### SOURCE INFORMATION:
····················

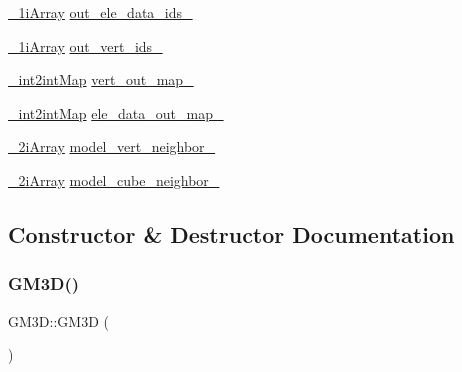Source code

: \begin{DoxyCompactItemize}
\item 
\mbox{\hyperlink{head__func_8h_a9e4349f40fb03f26073ea0d8c99d4704}{\+\_\+1i\+Array}} \mbox{\hyperlink{class_g_m3_d_ac8c5dbe90bfea7d53ae860a30c6a4e45}{out\+\_\+ele\+\_\+data\+\_\+ids\+\_\+}}
\item 
\mbox{\hyperlink{head__func_8h_a9e4349f40fb03f26073ea0d8c99d4704}{\+\_\+1i\+Array}} \mbox{\hyperlink{class_g_m3_d_ae4a26a54e08416379408abd8af63b118}{out\+\_\+vert\+\_\+ids\+\_\+}}
\item 
\mbox{\hyperlink{head__func_8h_a023ca56e61d02d69a823b5e7d9845d17}{\+\_\+int2int\+Map}} \mbox{\hyperlink{class_g_m3_d_acf06f3ee177d896c53ded5ae927a9473}{vert\+\_\+out\+\_\+map\+\_\+}}
\item 
\mbox{\hyperlink{head__func_8h_a023ca56e61d02d69a823b5e7d9845d17}{\+\_\+int2int\+Map}} \mbox{\hyperlink{class_g_m3_d_aadd3dfa00941dd73d81e266978944ff6}{ele\+\_\+data\+\_\+out\+\_\+map\+\_\+}}
\item 
\mbox{\hyperlink{head__func_8h_ae1068d54a7271903a9efdcfac392891c}{\+\_\+2i\+Array}} \mbox{\hyperlink{class_g_m3_d_ab30012ea0e72cdc9e7d5e1a7e137c8eb}{model\+\_\+vert\+\_\+neighbor\+\_\+}}
\item 
\mbox{\hyperlink{head__func_8h_ae1068d54a7271903a9efdcfac392891c}{\+\_\+2i\+Array}} \mbox{\hyperlink{class_g_m3_d_a4ba9a8b512cc82c73d9d18b65da8356b}{model\+\_\+cube\+\_\+neighbor\+\_\+}}
\end{DoxyCompactItemize}


\subsection{Constructor \& Destructor Documentation}
\mbox{\label{class_g_m3_d_ae6a32dc834fb39387e33f359b007b388}} 
\subsubsection{\texorpdfstring{GM3D()}{GM3D()}}
{\footnotesize\ttfamily G\+M3\+D\+::\+G\+M3D (\begin{DoxyParamCaption}{ }\end{DoxyParamCaption})\hspace{0.3cm}{\ttfamily [inline]}}

\mbox{\label{class_g_m3_d_ae0054e01b89d111d23d4ca0d8039c19c}}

····················

### WHAT THE EXERCISE ASKS:
If a picture appears in the records, omit it and print everything else exactly.

### COMPLETED TASK:
Source code

: \begin{DoxyCompactItemize}
\item 
\mbox{\hyperlink{head__func_8h_a9e4349f40fb03f26073ea0d8c99d4704}{\+\_\+1i\+Array}} \mbox{\hyperlink{class_g_m3_d_ac8c5dbe90bfea7d53ae860a30c6a4e45}{out\+\_\+ele\+\_\+data\+\_\+ids\+\_\+}}
\item 
\mbox{\hyperlink{head__func_8h_a9e4349f40fb03f26073ea0d8c99d4704}{\+\_\+1i\+Array}} \mbox{\hyperlink{class_g_m3_d_ae4a26a54e08416379408abd8af63b118}{out\+\_\+vert\+\_\+ids\+\_\+}}
\item 
\mbox{\hyperlink{head__func_8h_a023ca56e61d02d69a823b5e7d9845d17}{\+\_\+int2int\+Map}} \mbox{\hyperlink{class_g_m3_d_acf06f3ee177d896c53ded5ae927a9473}{vert\+\_\+out\+\_\+map\+\_\+}}
\item 
\mbox{\hyperlink{head__func_8h_a023ca56e61d02d69a823b5e7d9845d17}{\+\_\+int2int\+Map}} \mbox{\hyperlink{class_g_m3_d_aadd3dfa00941dd73d81e266978944ff6}{ele\+\_\+data\+\_\+out\+\_\+map\+\_\+}}
\item 
\mbox{\hyperlink{head__func_8h_ae1068d54a7271903a9efdcfac392891c}{\+\_\+2i\+Array}} \mbox{\hyperlink{class_g_m3_d_ab30012ea0e72cdc9e7d5e1a7e137c8eb}{model\+\_\+vert\+\_\+neighbor\+\_\+}}
\item 
\mbox{\hyperlink{head__func_8h_ae1068d54a7271903a9efdcfac392891c}{\+\_\+2i\+Array}} \mbox{\hyperlink{class_g_m3_d_a4ba9a8b512cc82c73d9d18b65da8356b}{model\+\_\+cube\+\_\+neighbor\+\_\+}}
\end{DoxyCompactItemize}


\subsection{Constructor \& Destructor Documentation}
\mbox{\label{class_g_m3_d_ae6a32dc834fb39387e33f359b007b388}} 
\subsubsection{\texorpdfstring{GM3D()}{GM3D()}}
{\footnotesize\ttfamily G\+M3\+D\+::\+G\+M3D (\begin{DoxyParamCaption}{ }\end{DoxyParamCaption})\hspace{0.3cm}{\ttfamily [inline]}}

\mbox{\label{class_g_m3_d_ae0054e01b89d111d23d4ca0d8039c19c}}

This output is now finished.